Task to carry out: Would you please return the lines of the entries below starting at the line that has "- [ ] Token" and ending at the line that has "extension /store listing", both included, exactly as they are?

The records:
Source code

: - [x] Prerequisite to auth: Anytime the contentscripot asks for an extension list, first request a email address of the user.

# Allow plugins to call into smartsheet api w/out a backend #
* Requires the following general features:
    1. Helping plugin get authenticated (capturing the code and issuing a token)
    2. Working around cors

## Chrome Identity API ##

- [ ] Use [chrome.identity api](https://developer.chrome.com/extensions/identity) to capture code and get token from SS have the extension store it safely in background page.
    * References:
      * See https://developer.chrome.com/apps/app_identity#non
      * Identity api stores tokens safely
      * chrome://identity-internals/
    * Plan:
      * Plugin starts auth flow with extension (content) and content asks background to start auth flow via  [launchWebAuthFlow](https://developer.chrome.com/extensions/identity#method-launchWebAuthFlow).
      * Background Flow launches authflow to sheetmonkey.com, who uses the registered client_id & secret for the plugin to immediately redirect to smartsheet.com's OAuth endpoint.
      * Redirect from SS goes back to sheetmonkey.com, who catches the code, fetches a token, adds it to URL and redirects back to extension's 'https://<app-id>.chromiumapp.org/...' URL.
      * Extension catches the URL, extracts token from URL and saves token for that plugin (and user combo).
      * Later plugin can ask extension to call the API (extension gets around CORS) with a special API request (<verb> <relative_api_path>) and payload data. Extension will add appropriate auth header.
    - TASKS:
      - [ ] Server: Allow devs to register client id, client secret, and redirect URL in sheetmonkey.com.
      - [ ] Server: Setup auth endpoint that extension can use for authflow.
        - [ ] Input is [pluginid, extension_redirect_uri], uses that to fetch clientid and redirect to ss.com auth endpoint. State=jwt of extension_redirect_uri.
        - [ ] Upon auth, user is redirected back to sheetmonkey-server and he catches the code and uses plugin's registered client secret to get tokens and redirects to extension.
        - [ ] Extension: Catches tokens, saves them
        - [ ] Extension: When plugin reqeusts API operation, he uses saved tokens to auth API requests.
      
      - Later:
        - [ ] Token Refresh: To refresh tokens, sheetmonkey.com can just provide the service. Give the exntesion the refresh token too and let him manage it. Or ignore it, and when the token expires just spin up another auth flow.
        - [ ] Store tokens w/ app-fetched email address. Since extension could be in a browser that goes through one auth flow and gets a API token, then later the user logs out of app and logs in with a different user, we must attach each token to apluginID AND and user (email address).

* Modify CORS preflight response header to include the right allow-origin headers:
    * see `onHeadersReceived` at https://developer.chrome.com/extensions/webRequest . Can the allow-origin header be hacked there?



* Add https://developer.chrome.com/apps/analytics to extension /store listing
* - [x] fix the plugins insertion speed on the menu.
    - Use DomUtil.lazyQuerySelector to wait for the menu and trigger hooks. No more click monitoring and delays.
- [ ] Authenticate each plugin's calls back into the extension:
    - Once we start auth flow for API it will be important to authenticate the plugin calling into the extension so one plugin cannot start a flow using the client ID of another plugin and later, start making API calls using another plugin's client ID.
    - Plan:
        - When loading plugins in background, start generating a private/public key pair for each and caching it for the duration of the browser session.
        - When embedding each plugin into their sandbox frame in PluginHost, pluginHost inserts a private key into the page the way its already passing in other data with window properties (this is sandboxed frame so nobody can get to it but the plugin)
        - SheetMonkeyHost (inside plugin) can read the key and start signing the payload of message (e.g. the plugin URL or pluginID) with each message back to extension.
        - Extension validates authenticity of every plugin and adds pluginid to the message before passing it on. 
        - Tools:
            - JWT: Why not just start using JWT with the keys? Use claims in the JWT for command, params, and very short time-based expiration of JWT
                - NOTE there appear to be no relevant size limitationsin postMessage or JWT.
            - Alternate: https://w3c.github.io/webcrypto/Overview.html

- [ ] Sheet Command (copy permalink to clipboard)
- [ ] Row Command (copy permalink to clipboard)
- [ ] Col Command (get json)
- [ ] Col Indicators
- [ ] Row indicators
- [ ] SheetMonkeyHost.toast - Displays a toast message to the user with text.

Written solution:
        - [ ] Token Refresh: To refresh tokens, sheetmonkey.com can just provide the service. Give the exntesion the refresh token too and let him manage it. Or ignore it, and when the token expires just spin up another auth flow.
        - [ ] Store tokens w/ app-fetched email address. Since extension could be in a browser that goes through one auth flow and gets a API token, then later the user logs out of app and logs in with a different user, we must attach each token to apluginID AND and user (email address).

* Modify CORS preflight response header to include the right allow-origin headers:
    * see `onHeadersReceived` at https://developer.chrome.com/extensions/webRequest . Can the allow-origin header be hacked there?



* Add https://developer.chrome.com/apps/analytics to extension /store listing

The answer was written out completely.